Assembling BEAPER Pico, like most through-hole circuit boards, is easiest to do by installing the lowest profile parts first. Start by soldering all of the resistors needed for your configuration, then add the pushbuttons, and, if you're building the robot configuration, the DIP IC sockets. Next, move up to the capacitors, LEDs, headers, header sockets, regulator, power switch, and the other components you need to complete your BEAPER Pico build.

The only components that should not be installed during PCB assembly are the floor sensor LEDs and phototransistors used for making line-following or floor-sensing robots. It's important to install these into their sensor modules only after the robot design has been finalized so that they can be installed at the proper height and in the location that will provide the best sensitivity for detecting either the floor or a line.

You can find detailed, step-by-step assembly instructions for the PCB on the assembling BEAPER Pico web page.

Making robots with BEAPER Pico

The BEAPER Pico PCB integrates a motor driver IC, a screw terminal strip to connect a battery holder and two DC motors, and pre-wired optical floor and line sensor modules, making it exceptionally easy for beginners to create a variety of simple robots. The addition of a 4-pin header socket allows a commonly available HC-SR04P ('P' denotes the 3.3V version of the common 5V HC-SR04) ultrasonic SONAR distance sensor module to be plugged directly onto the PCB too, without needing a special mount.

The simplest and quickest to build robot design can be created mounting BEAPER Pico, two inexpensive and low-current gear motors, and a battery holder onto a base made from a piece of wood, MDF, or acrylic. If the optical floor sensors circuits will be used, holes drilled through the base can house their LEDs and phototransistors – the ones shown in the parts list work well when their ends are positioned approximately 1cm from the floor.

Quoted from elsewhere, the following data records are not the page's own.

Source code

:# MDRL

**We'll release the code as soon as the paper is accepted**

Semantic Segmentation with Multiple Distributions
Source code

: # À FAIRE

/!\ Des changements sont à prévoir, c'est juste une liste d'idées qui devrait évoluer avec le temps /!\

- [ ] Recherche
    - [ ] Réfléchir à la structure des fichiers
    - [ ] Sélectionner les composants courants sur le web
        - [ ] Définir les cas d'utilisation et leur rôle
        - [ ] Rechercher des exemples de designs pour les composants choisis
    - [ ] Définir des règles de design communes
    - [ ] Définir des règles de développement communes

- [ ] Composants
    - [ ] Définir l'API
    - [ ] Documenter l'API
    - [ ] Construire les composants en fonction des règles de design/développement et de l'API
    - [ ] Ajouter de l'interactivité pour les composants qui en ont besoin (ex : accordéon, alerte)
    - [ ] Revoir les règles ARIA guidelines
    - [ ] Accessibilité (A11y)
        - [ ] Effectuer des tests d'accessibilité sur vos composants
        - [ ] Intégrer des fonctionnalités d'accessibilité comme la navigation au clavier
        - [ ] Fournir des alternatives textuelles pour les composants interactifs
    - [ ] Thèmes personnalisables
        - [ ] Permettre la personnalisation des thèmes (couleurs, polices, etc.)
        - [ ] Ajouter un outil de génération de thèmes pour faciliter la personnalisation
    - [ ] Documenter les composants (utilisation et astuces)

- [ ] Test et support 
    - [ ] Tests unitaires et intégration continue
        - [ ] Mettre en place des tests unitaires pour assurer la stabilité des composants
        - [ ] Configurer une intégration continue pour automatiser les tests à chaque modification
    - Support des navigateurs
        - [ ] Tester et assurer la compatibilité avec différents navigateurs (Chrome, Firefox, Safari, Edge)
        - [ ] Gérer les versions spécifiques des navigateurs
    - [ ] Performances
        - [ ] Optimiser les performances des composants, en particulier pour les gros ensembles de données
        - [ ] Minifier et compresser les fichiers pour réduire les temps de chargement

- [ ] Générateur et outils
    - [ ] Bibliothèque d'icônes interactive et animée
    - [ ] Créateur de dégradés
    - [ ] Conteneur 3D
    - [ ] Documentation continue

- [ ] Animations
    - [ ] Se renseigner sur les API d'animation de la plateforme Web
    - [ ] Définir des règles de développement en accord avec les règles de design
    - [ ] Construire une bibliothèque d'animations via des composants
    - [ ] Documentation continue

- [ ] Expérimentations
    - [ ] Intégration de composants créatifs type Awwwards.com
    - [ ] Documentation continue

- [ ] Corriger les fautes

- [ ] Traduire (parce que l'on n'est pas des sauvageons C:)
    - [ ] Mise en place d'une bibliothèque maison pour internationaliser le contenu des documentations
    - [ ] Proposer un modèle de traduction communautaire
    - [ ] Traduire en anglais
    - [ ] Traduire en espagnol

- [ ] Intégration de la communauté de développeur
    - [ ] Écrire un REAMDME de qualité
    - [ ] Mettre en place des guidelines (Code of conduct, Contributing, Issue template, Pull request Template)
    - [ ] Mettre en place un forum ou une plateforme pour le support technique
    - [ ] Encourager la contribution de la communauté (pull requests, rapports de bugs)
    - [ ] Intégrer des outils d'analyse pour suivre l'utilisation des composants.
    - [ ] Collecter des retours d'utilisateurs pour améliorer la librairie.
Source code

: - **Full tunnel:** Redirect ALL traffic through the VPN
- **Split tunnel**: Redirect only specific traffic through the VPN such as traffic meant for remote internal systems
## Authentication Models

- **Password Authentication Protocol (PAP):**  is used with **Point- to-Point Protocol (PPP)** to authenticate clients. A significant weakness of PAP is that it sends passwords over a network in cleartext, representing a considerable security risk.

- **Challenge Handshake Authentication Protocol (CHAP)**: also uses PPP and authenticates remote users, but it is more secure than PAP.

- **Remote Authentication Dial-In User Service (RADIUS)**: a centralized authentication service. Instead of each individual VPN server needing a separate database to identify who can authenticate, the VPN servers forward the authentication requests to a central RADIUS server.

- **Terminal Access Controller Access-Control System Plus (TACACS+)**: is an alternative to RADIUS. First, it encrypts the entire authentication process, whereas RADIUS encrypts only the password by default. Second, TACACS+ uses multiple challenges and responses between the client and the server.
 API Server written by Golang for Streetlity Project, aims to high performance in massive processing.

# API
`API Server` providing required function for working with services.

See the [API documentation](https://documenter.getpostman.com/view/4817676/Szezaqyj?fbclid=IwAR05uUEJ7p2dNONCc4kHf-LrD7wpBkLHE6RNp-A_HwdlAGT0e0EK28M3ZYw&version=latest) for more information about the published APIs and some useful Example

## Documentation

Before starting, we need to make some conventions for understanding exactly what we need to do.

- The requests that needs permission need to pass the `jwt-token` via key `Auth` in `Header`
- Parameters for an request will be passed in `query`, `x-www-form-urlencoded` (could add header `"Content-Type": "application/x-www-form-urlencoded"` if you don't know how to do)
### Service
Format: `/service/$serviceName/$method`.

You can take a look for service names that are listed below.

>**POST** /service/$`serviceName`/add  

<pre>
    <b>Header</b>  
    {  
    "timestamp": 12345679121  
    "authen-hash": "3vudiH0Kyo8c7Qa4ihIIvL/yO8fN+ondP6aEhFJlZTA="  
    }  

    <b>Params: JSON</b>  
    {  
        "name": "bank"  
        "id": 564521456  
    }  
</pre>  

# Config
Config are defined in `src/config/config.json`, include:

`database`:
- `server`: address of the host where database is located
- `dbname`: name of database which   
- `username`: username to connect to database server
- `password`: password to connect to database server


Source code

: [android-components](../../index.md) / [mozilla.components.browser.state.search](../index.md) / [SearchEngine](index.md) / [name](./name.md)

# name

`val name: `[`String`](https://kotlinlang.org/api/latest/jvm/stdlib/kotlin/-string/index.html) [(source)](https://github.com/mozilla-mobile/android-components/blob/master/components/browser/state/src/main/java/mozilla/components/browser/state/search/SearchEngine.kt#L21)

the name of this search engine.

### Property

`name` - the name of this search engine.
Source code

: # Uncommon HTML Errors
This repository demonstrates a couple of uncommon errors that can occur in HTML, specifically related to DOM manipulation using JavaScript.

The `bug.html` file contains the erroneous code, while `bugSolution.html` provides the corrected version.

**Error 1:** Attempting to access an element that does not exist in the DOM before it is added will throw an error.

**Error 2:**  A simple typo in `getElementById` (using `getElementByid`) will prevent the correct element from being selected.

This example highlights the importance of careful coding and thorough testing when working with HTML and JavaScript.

The LEDs and phototransistors soldered into the small, break-away optical sensor circuit modules on the BEAPER Pico PCB connect directly to the on-board Raspberry Pi Pico microcontroller's I/O pins while the modules remain attached. If they need to be positioned in different locations for your robot design, it's easy to snap them off the main of the PCB and mount them separately. After removing the sensor modules, they can be re-connected to the main BEAPER Pico PCB with either header pins soldered into headers H9-H12 along with socket extension cables, or by soldering wires between the sensor modules and the BEAPER Pico PCB. This allows the sensors to be positioned in front of the drive wheels for a floor sensing robot, or in the middle of the robot chassis to make a line-following robot.

A 3D-printed BEAPER Bot chassis holds a BEAPER Pico circuit while an optical sensor module PCB, which was snapped off the main BEAPER Pico PCB and installed into its own sensor mount, is being attached to the BEAPER Bot. The floor sensor module will have its LED and phototransistor reconnected to the main BEAPER Pico PCB using short extension cables plugged into the header pins.

BEAPER Bot

A 3D-printable BEAPER Bot chassis has been developed to hold the BEAPER Pico, a 4 AA battery holder, two low current N20 gear motors with plastic drive wheels, and a roller ball castor. Using alkaline or rechargeable NiMH batteries reduces the classroom safety risk posed by LiPo batteries and eliminates the need for an on-board charging circuit. The best part – all of the chassis components clip, snap, or slide together so learners will never lose small screws, nuts, and bolts!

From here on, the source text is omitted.